# Commonwealth Apps



## DukesMW (21 Oct 2010)

Hi guys,

I apologise in advance if this has been covered 10 million times on the forum!

Basically I'm from England. Born and bred, 20 years old now. Not a huge fan of the place to be honest, it's alright but I'd rather move on to pastures new and all that.

The British Army accepts Commonwealth applications - in fact my friend who recently joined the infantry had a platoon that had four South Africans and two Aussies in it. They didn't have a hard time getting in really.

I wondered what the deal is with Commonwealth apps to the Canadian Forces? Probably difficult! I'm an IT technician at the minute.

Many thanks in advance!


----------



## Fiera (23 Oct 2010)

> I would like to join the Canadian Forces. What are the basic requirements?
> 
> You must meet the following minimal conditions: *be a Canadian citizen*; be at least 17 years of age (16 for the Reserves and Military College) with parental/guardian consent for minors; have successfully completed Grade 10 (Sec III in Quebec); some entry programs have additional academic prerequisites.

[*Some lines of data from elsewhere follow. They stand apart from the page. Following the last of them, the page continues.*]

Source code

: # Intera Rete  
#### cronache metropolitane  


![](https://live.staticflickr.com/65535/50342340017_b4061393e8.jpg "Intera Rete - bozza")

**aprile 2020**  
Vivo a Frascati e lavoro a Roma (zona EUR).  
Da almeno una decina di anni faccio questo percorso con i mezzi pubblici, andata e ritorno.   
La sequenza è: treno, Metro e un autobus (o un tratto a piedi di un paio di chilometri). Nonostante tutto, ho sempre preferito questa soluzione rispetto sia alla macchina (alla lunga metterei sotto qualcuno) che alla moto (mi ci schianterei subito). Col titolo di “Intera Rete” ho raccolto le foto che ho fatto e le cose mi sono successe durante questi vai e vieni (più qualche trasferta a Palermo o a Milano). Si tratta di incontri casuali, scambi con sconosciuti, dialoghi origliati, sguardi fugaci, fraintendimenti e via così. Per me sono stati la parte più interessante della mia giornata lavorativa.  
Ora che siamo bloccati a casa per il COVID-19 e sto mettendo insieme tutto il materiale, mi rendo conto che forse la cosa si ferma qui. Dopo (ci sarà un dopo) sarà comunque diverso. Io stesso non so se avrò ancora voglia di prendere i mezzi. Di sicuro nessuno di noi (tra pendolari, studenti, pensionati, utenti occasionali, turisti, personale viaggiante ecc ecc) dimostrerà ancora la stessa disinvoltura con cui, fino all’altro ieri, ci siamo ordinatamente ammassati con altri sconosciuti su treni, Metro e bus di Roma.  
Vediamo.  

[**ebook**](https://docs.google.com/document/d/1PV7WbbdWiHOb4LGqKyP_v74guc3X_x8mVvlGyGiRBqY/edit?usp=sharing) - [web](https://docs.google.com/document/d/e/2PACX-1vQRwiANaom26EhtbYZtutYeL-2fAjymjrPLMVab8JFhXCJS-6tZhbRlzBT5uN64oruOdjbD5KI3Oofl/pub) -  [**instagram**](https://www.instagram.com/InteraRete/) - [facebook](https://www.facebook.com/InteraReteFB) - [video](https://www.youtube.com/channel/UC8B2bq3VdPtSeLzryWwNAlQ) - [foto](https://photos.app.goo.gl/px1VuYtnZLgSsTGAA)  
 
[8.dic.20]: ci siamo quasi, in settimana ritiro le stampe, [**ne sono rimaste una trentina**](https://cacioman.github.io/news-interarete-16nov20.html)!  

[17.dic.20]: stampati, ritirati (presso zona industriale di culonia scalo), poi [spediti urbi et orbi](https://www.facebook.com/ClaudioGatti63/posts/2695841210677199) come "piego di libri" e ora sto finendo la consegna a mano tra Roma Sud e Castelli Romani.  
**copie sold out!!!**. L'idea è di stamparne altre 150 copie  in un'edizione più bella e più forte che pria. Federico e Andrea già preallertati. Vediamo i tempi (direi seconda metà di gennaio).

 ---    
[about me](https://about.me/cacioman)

http://www.forces.ca/en/page/faq-101#joining-1


----------



## Chilme (30 Oct 2010)

DukesMW,

I would certainly speak with a recruiter.  The recruiters on Forces.ca are at the CF Recruiting Group HQ in Borden and are very knowledgeable.  They can give you a better whole picture response vs a local recruiter who may not have as much info outside their area.


----------



## SevenSixTwo (5 Nov 2010)

DukesMW said:
			
		

> Hi guys,
> 
> I apologise in advance if this has been covered 10 million times on the forum!
> 
> ...




Sorry for replying to this thread I just wanted to fix one misconception. The British Army does not accept Commonwealth applications they accept applications from those BORN in a Commonwealth country. Which means, even if you are a citizen of a commonwealth country you cannot join the British army unless you were born in a commonwealth country.


EDIT: Information is outdated look below at my other post.


----------



## Neill McKay (5 Nov 2010)

SevenSixTwo said:
			
		

> Sorry for replying to this thread I just wanted to fix one misconception. The British Army does not accept Commonwealth applications they accept applications from those BORN in a Commonwealth country. Which means, even if you are a citizen of a commonwealth country you cannot join the British army unless you were born in a commonwealth country.



And must you also have lived in the Commonwealth for all of your life up to that point?  (I understand that to have been the case in the 1990s.)


----------



## SevenSixTwo (5 Nov 2010)

N. McKay said:
			
		

> And must you also have lived in the Commonwealth for all of your life up to that point?  (I understand that to have been the case in the 1990s.)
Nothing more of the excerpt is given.